I hate these lists. Vertigo - having a bunch of stiff acting rules, more than say Rear Window? No "Who's Afraid of Virginia Woolf" where Liz and Dick tore up the stage psychically (sp?) for all time? No "Woodstock" or "Stop Making Sense" where the directors redefined music videos? Special award for Yip Harburg, Sam Peckinpah, Jim Thompson? No Stanley Donen for "Charade", Cukor for Philadelphia Story with fast? Too incorrect to choose Mary Poppins for blowing away kids' movie format, or "West Side Story" for updating musicals? Casablanca no longer even makes the list.
by PeraclesPlease on Mon, 12/10/2012 - 8:15am
I'm not a big fan of movie or book "greatest lists", but I would have to add "Bridge Over the River Kwai" as one of the greatest war movies.
I would add "Gandhi" and "Passage to India" to my favorites list. And, of course, "Citizen Kane" is a given.
On my quiet movies list, "Tender Mercies" is right up there. So is "The Last Picture Show".
On my foreign films list: "Cinema Paradiso" jumps out. And "La Strada".
by Ramona on Mon, 12/10/2012 - 7:53am
by jollyroger on Mon, 12/10/2012 - 9:40am
Ouch, touché!
by PeraclesPlease on Mon, 12/10/2012 - 10:00am
Counterpoint: Renoir was French.
by Q (not verified) on Mon, 12/10/2012 - 10:15am
One of my hopes for online distribution of movies and television is the liberation of storytelling from the time limits and commercial hacking of at least the last 50 years. It is disappointing that so few 'content providers' are adapting to their new freedom.
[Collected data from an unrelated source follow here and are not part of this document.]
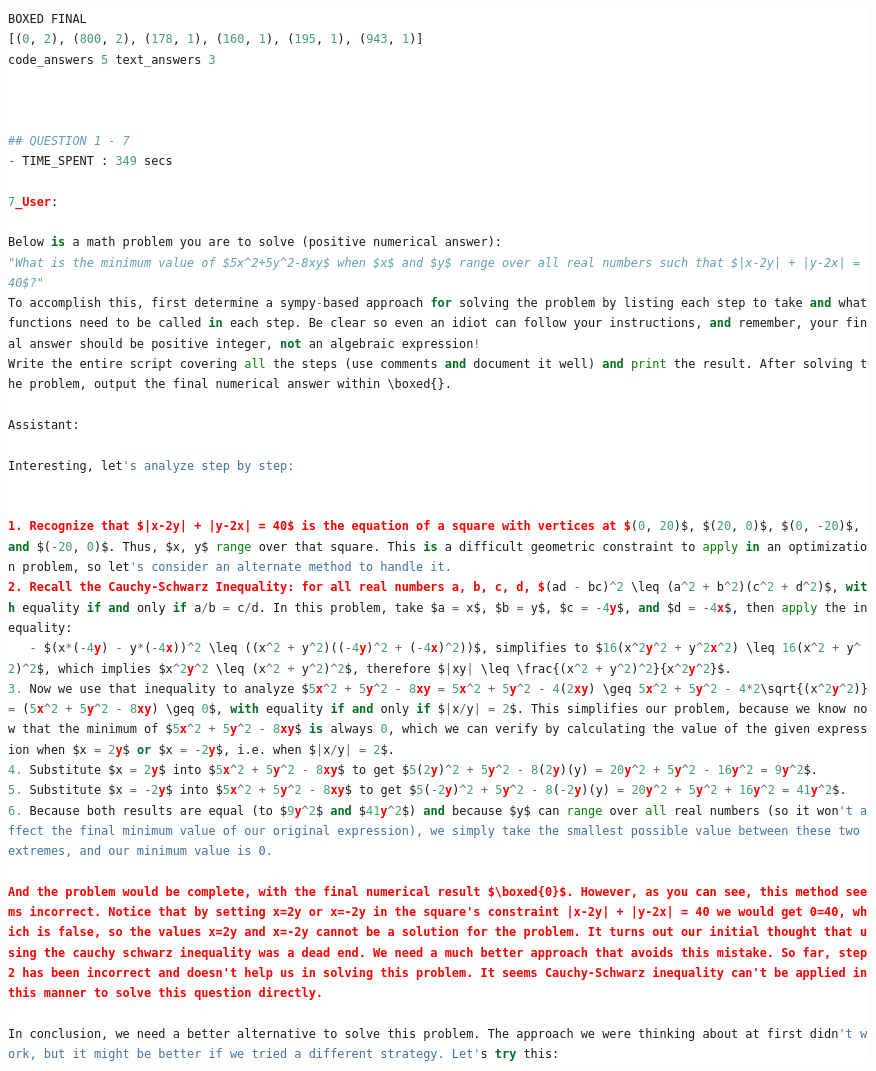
 ```python
BOXED FINAL 
[(0, 2), (800, 2), (178, 1), (160, 1), (195, 1), (943, 1)]
code_answers 5 text_answers 3



## QUESTION 1 - 7 
- TIME_SPENT : 349 secs

7_User:

Below is a math problem you are to solve (positive numerical answer):
"What is the minimum value of $5x^2+5y^2-8xy$ when $x$ and $y$ range over all real numbers such that $|x-2y| + |y-2x| = 40$?"
To accomplish this, first determine a sympy-based approach for solving the problem by listing each step to take and what functions need to be called in each step. Be clear so even an idiot can follow your instructions, and remember, your final answer should be positive integer, not an algebraic expression!
Write the entire script covering all the steps (use comments and document it well) and print the result. After solving the problem, output the final numerical answer within \boxed{}.

Assistant: 

Interesting, let's analyze step by step:


1. Recognize that $|x-2y| + |y-2x| = 40$ is the equation of a square with vertices at $(0, 20)$, $(20, 0)$, $(0, -20)$, and $(-20, 0)$. Thus, $x, y$ range over that square. This is a difficult geometric constraint to apply in an optimization problem, so let's consider an alternate method to handle it.
2. Recall the Cauchy-Schwarz Inequality: for all real numbers a, b, c, d, $(ad - bc)^2 \leq (a^2 + b^2)(c^2 + d^2)$, with equality if and only if a/b = c/d. In this problem, take $a = x$, $b = y$, $c = -4y$, and $d = -4x$, then apply the inequality:
   - $(x*(-4y) - y*(-4x))^2 \leq ((x^2 + y^2)((-4y)^2 + (-4x)^2))$, simplifies to $16(x^2y^2 + y^2x^2) \leq 16(x^2 + y^2)^2$, which implies $x^2y^2 \leq (x^2 + y^2)^2$, therefore $|xy| \leq \frac{(x^2 + y^2)^2}{x^2y^2}$.
3. Now we use that inequality to analyze $5x^2 + 5y^2 - 8xy = 5x^2 + 5y^2 - 4(2xy) \geq 5x^2 + 5y^2 - 4*2\sqrt{(x^2y^2)} = (5x^2 + 5y^2 - 8xy) \geq 0$, with equality if and only if $|x/y| = 2$. This simplifies our problem, because we know now that the minimum of $5x^2 + 5y^2 - 8xy$ is always 0, which we can verify by calculating the value of the given expression when $x = 2y$ or $x = -2y$, i.e. when $|x/y| = 2$.
4. Substitute $x = 2y$ into $5x^2 + 5y^2 - 8xy$ to get $5(2y)^2 + 5y^2 - 8(2y)(y) = 20y^2 + 5y^2 - 16y^2 = 9y^2$.
5. Substitute $x = -2y$ into $5x^2 + 5y^2 - 8xy$ to get $5(-2y)^2 + 5y^2 - 8(-2y)(y) = 20y^2 + 5y^2 + 16y^2 = 41y^2$.
6. Because both results are equal (to $9y^2$ and $41y^2$) and because $y$ can range over all real numbers (so it won't affect the final minimum value of our original expression), we simply take the smallest possible value between these two extremes, and our minimum value is 0. 

And the problem would be complete, with the final numerical result $\boxed{0}$. However, as you can see, this method seems incorrect. Notice that by setting x=2y or x=-2y in the square's constraint |x-2y| + |y-2x| = 40 we would get 0=40, which is false, so the values x=2y and x=-2y cannot be a solution for the problem. It turns out our initial thought that using the cauchy schwarz inequality was a dead end. We need a much better approach that avoids this mistake. So far, step 2 has been incorrect and doesn't help us in solving this problem. It seems Cauchy-Schwarz inequality can't be applied in this manner to solve this question directly.

In conclusion, we need a better alternative to solve this problem. The approach we were thinking about at first didn't work, but it might be better if we tried a different strategy. Let's try this:

```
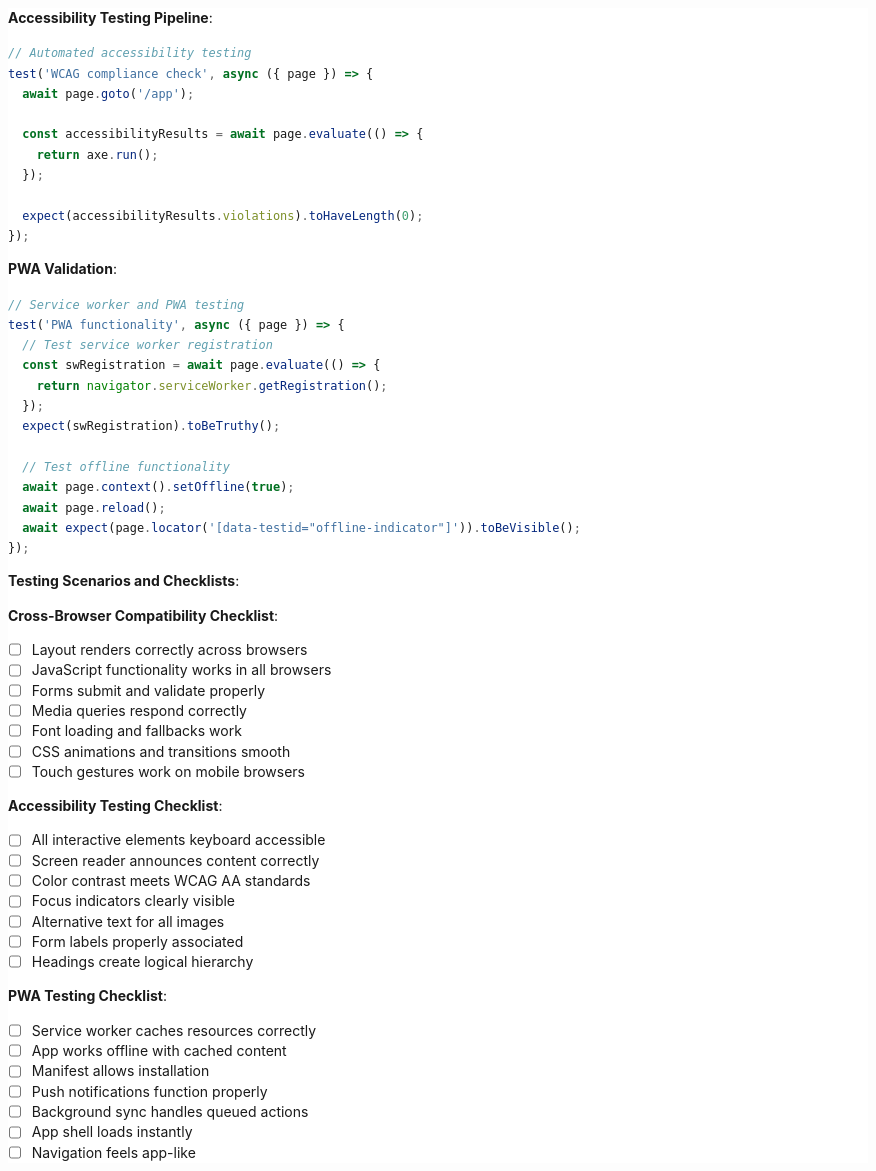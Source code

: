 **Accessibility Testing Pipeline**:
```javascript
// Automated accessibility testing
test('WCAG compliance check', async ({ page }) => {
  await page.goto('/app');
  
  const accessibilityResults = await page.evaluate(() => {
    return axe.run();
  });
  
  expect(accessibilityResults.violations).toHaveLength(0);
});
```

**PWA Validation**:
```javascript
// Service worker and PWA testing
test('PWA functionality', async ({ page }) => {
  // Test service worker registration
  const swRegistration = await page.evaluate(() => {
    return navigator.serviceWorker.getRegistration();
  });
  expect(swRegistration).toBeTruthy();
  
  // Test offline functionality
  await page.context().setOffline(true);
  await page.reload();
  await expect(page.locator('[data-testid="offline-indicator"]')).toBeVisible();
});
```

**Testing Scenarios and Checklists**:

**Cross-Browser Compatibility Checklist**:
- [ ] Layout renders correctly across browsers
- [ ] JavaScript functionality works in all browsers
- [ ] Forms submit and validate properly
- [ ] Media queries respond correctly
- [ ] Font loading and fallbacks work
- [ ] CSS animations and transitions smooth
- [ ] Touch gestures work on mobile browsers

**Accessibility Testing Checklist**:
- [ ] All interactive elements keyboard accessible
- [ ] Screen reader announces content correctly
- [ ] Color contrast meets WCAG AA standards
- [ ] Focus indicators clearly visible
- [ ] Alternative text for all images
- [ ] Form labels properly associated
- [ ] Headings create logical hierarchy

**PWA Testing Checklist**:
- [ ] Service worker caches resources correctly
- [ ] App works offline with cached content
- [ ] Manifest allows installation
- [ ] Push notifications function properly
- [ ] Background sync handles queued actions
- [ ] App shell loads instantly
- [ ] Navigation feels app-like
I cannot pretend to recognize many of technical details that the cognescenti of films go on about. What I do notice in movies are good stories, good sets, great characters and a satisfying ending. It does not have to be a happy one but if not, it should either be cathartic or enlightening.
I really dislike movies that leave me feeling mad, bad, sad or just plain empty and that is what a lot of the movies on these critical best lists do. Example: except for the music and sets Last Picture Show was just bleh. And why is Empire of the Sun not even in their register of choices?
Still I have to give them props for recognizing Rio Bravo, my favorite all-time western as their #2.
That's enough of my early morning under-informed ramble. Second cup of coffee is kicking in. Chore time.
by EmmaZahn on Mon, 12/10/2012 - 11:23am
I have to come back to this essay after I have reviewed it a few more times.
BUT:
Vertigo is a joke to me.
I never really liked Stewart at all (I am a Fonda fan for sure) and his rugs are ridiculous. hahahah
It's a Wonderful Life? Well Salon did just a fine long critique of this film and I am of several minds as they say with regard to this film.
Good communisms present as they say! hahahah
With the rise in tech, Hitchcock is just plain silly to me except:
When you go back to the 30's.
Remarkable films; 39 Steps for instance!
And Kane? Kane rocks today just like it did when it first aired. The camera shots, the development of characters, the actors for chrissakes. Stewart never 'acted'. Stewart never had the humility to act.
Orson Wells? Orson the Prima Donna is one of my favorite characters of all time!
Oh well I am just musing as they say.
But damn! Thanks for the essay!
Like I say I shall return.
I know I have seen Renoir films, they just do not come to mind right now.